# Nvidia DGX-1 with Tensor Cores

## Contents

## Introduction

The newest extension to the Leonhard cluster are four **Nvidia DGX-1 deep learning servers**, each equipped with 8 Tesla V100 GPU cards connected with NVLink2 interconnect. The Tesla V100 GPU cards were developed by Nvidia especially for deep learning applications. Each of the 8 Tesla V100 cards has next to the 5120 CUDA cores additional 640 Tensor Cores, which amounts to a **total of 40960 CUDA cores and 5120 Tensor Cores per DGX-1 server**. According to the DGX-1 data sheet, it provides a performance of 1 PFLOP (mixed precision).

## Open beta

We would like to kindly invite our Leonhard users to join the open beta test, in order to collect some experience with the new DGX-1 servers. To run a job on the new DGX-1 servers, you need to add the following bsub option to your submission command

-R volta

If you use this resource, then you still need to request the GPUs with the option **-R "rusage[ngpus_excl_p=1]"**.

## Specifications

GPU | 8x Tesla V100 |

GPU memory | 32 GB HBM2 memory per card |

GPU memory bandwidth | 900 GB/s |

GPU interconnect | NVlink2, 300 GB/s per card |

CPU | 2x Intel Xeon E5-2698v4 (20 cores) |

Memory | 512 GB |

Storage | 4x 1.92 TB SSD |

Peak performance | 1 PFLOP (mixed precision), according to Nvidia |

## Tensor Cores

Tesla V100’s Tensor Cores are programmable matrix-multiply-and-accumulate units.

- Each Tensor Core provides a 4x4x4 matrix processing array which performs the operation D = A * B + C, where A, B, C and D are 4×4 matrices
- Each Tensor Core performs 64 floating point FMA mixed-precision operations per clock (FP16 input multiply with full-precision product and FP32 accumulate)

Two CUDA libraries that use Tensor Cores are cuBLAS and cuDNN.

### cuBLAS

cuBLAS uses Tensor Cores to speed up GEMM computations (GEMM is the BLAS term for a matrix-matrix multiplication).

Existing cuBLAS GEMM codes need to be adapted:

- The routine must be a GEMM; currently, only GEMMs support Tensor Core execution.
- The math mode must be set to CUBLAS_TENSOR_OP_MATH. Floating point math is not associative, so the results of the Tensor Core math routines are not quite bit-equivalent to the results of the analogous non-Tensor Core math routines. cuBLAS requires the user to “opt in” to the use of Tensor Cores.
- All of k, lda, ldb, and ldc must be a multiple of eight; m must be a multiple of four.

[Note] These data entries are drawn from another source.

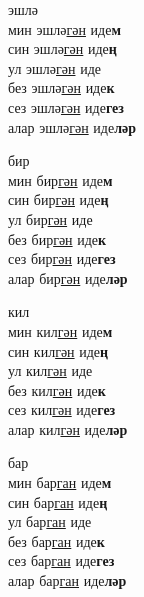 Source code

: \begin{multicols}{4}
\begin{enumerate}
\begin{minipage}{\linewidth}
    \item
    эшлә\\
    мин эшлә\underline{гән} иде\textbf{м}\\
    син эшлә\underline{гән} иде\textbf{ң}\\
    ул эшлә\underline{гән} иде\\
    без эшлә\underline{гән} иде\textbf{к}\\
    сез эшлә\underline{гән} иде\textbf{гез}\\
    алар эшлә\underline{гән} иде\textbf{ләр}\\
\end{minipage}

\begin{minipage}{\linewidth}
    \item
    бир\\
    мин бир\underline{гән} иде\textbf{м}\\
    син бир\underline{гән} иде\textbf{ң}\\
    ул бир\underline{гән} иде\\
    без бир\underline{гән} иде\textbf{к}\\
    сез бир\underline{гән} иде\textbf{гез}\\
    алар бир\underline{гән} иде\textbf{ләр}\\
\end{minipage}

\begin{minipage}{\linewidth}
    \item
    кил\\
    мин кил\underline{гән} иде\textbf{м}\\
    син кил\underline{гән} иде\textbf{ң}\\
    ул кил\underline{гән} иде\\
    без кил\underline{гән} иде\textbf{к}\\
    сез кил\underline{гән} иде\textbf{гез}\\
    алар кил\underline{гән} иде\textbf{ләр}\\
\end{minipage}

\begin{minipage}{\linewidth}
    \item
    бар\\
    мин бар\underline{ган} иде\textbf{м}\\
    син бар\underline{ган} иде\textbf{ң}\\
    ул бар\underline{ган} иде\\
    без бар\underline{ган} иде\textbf{к}\\
    сез бар\underline{ган} иде\textbf{гез}\\
    алар бар\underline{ган} иде\textbf{ләр}\\
\end{minipage}


\end{enumerate}
\end{multicols}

The Tensor Core math routines stride through input data in steps of eight values, so the dimensions of the matrices must be multiples of eight.
- The input and output data types for the matrices must be either half precision or single precision. (Only CUDA_R_16F is shown above, but CUDA_R_32F also is supported.)

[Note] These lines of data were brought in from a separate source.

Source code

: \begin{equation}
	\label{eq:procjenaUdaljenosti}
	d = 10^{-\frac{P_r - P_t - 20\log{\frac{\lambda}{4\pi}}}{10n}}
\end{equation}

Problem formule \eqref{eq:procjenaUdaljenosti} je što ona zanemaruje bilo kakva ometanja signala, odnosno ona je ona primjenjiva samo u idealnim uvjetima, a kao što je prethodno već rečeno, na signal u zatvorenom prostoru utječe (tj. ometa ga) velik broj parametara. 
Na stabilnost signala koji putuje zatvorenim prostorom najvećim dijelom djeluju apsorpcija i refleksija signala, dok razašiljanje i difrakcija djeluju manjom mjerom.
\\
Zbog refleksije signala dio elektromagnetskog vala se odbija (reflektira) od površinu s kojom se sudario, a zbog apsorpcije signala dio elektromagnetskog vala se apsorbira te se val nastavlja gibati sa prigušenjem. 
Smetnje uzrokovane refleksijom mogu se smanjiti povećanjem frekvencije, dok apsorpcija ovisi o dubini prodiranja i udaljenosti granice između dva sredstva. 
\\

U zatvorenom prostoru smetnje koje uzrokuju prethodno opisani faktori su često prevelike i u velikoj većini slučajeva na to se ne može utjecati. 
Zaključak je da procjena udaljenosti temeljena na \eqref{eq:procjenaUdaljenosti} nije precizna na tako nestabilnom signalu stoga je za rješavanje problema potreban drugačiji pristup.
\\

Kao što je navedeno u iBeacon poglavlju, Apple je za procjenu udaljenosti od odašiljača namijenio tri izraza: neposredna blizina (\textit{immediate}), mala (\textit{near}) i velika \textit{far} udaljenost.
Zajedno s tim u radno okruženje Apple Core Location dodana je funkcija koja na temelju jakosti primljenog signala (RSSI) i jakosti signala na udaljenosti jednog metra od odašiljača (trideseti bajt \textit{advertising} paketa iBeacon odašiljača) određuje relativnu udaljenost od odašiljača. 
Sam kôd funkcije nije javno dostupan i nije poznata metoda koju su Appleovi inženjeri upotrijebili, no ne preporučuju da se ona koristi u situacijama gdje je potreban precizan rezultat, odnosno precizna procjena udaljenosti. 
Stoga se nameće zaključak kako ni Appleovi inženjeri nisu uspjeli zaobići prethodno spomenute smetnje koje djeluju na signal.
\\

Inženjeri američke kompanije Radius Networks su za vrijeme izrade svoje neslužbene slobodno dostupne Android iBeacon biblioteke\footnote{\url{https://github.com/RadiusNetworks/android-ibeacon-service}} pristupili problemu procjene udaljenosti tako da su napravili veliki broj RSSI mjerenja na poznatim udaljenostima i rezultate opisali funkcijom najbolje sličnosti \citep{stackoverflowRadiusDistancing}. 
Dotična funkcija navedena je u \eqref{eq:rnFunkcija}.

GEMMs that do not satisfy the above rules will fall back to a non-Tensor Core implementation.

### cuDNN

cuDNN uses Tensor Cores to speed up both convolutions and recurrent neural networks (RNNs).

Notice a few changes from common cuDNN use:

- The convolution algorithm must be ALGO_1 (IMPLICIT_PRECOMP_GEMM for forward). Other convolution algorithms besides ALGO_1 may use Tensor Cores in future cuDNN releases.
- The math type must be set to CUDNN_TENSOR_OP_MATH. As in cuBLAS, the results of the Tensor Core math routines are not quite bit-equivalent to the results of the analogous non-Tensor Core math routines, so cuDNN requires the user to “opt in” to the use of Tensor Cores.
- Both input and output channel dimensions must be a multiple of eight. Again as in cuBLAS, the Tensor Core math routines stride through input data in steps of eight values, so the dimensions of the input data must be multiples of eight.
- The input, filter, and output data types for the convolutions must be half precision.

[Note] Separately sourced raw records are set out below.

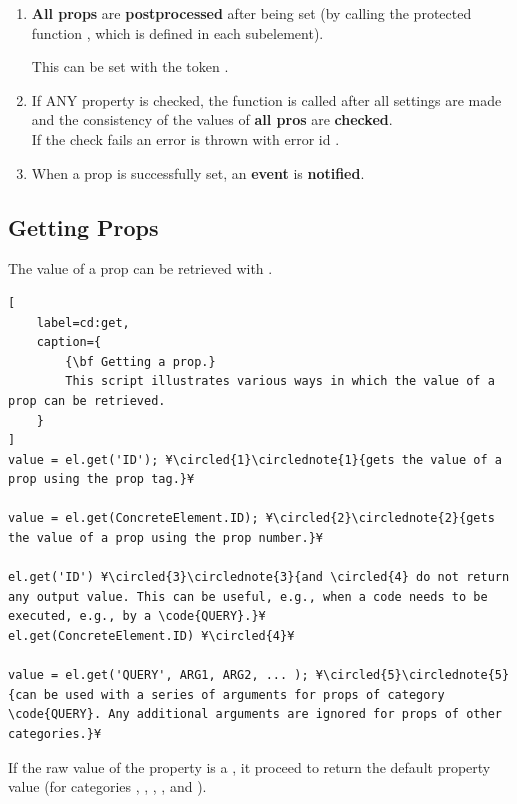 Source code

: \documentclass{tufte-handout}
\begin{document}
\begin{enumerate}
\item{} {\bf All props} are {\bf postprocessed} after being set (by calling the protected function , which is defined in each subelement).
	
	This can be set with the token .

\item{} If ANY property is checked, the function  is called after all settings are made and the consistency of the values of {\bf all pros} are {\bf checked}.\\
	If the check fails an error is thrown with error id .
	
\item{} When a prop is successfully set, an {\bf event}  is {\bf notified}.

\end{enumerate} 

\subsection{Getting Props}

The value of a prop can be retrieved with .

\begin{lstlisting}[
	label=cd:get,
	caption={
		{\bf Getting a prop.}
		This script illustrates various ways in which the value of a prop can be retrieved.
	}
]
value = el.get('ID'); ¥\circled{1}\circlednote{1}{gets the value of a prop using the prop tag.}¥

value = el.get(ConcreteElement.ID); ¥\circled{2}\circlednote{2}{gets the value of a prop using the prop number.}¥

el.get('ID') ¥\circled{3}\circlednote{3}{and \circled{4} do not return any output value. This can be useful, e.g., when a code needs to be executed, e.g., by a \code{QUERY}.}¥
el.get(ConcreteElement.ID) ¥\circled{4}¥

value = el.get('QUERY', ARG1, ARG2, ... ); ¥\circled{5}\circlednote{5}{can be used with a series of arguments for props of category \code{QUERY}. Any additional arguments are ignored for props of other categories.}¥
\end{lstlisting}

If the raw value of the property is a , it proceed to return the default property value (for categories , , , , and ).
 
\end{document}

Convolutions that do not satisfy the above rules will fall back to a non-Tensor Core implementation.

### Leonhard

On Leonhard, Tensor Cores are supported by programs that can use

- CUDA 9.0.176 and newer versions
- cuDNN 7.0.3 and newer version

Python versions **python_gpu/2.7.14** and **python_gpu/3.6.4 ** will automatically load the **cuda/9.0.176** and the **cudnn/7.0** (7.0.3) modules, which support. If you would like to use the Tensor Cores with other Python installations, then please make sure that you load the following modules

module load cuda/9.0.176 cudnn/7.0

or

module load cuda/9.0.176 cudnn/7.3

or

module load cuda/9.2.88 cudnn/7.2

Please note that the combination of `cuda/9.2.88` and `cudnn/7.3` does not work, as cudnn/7.3 was compiled by Nvidia linking it to CUDA 9.0.176.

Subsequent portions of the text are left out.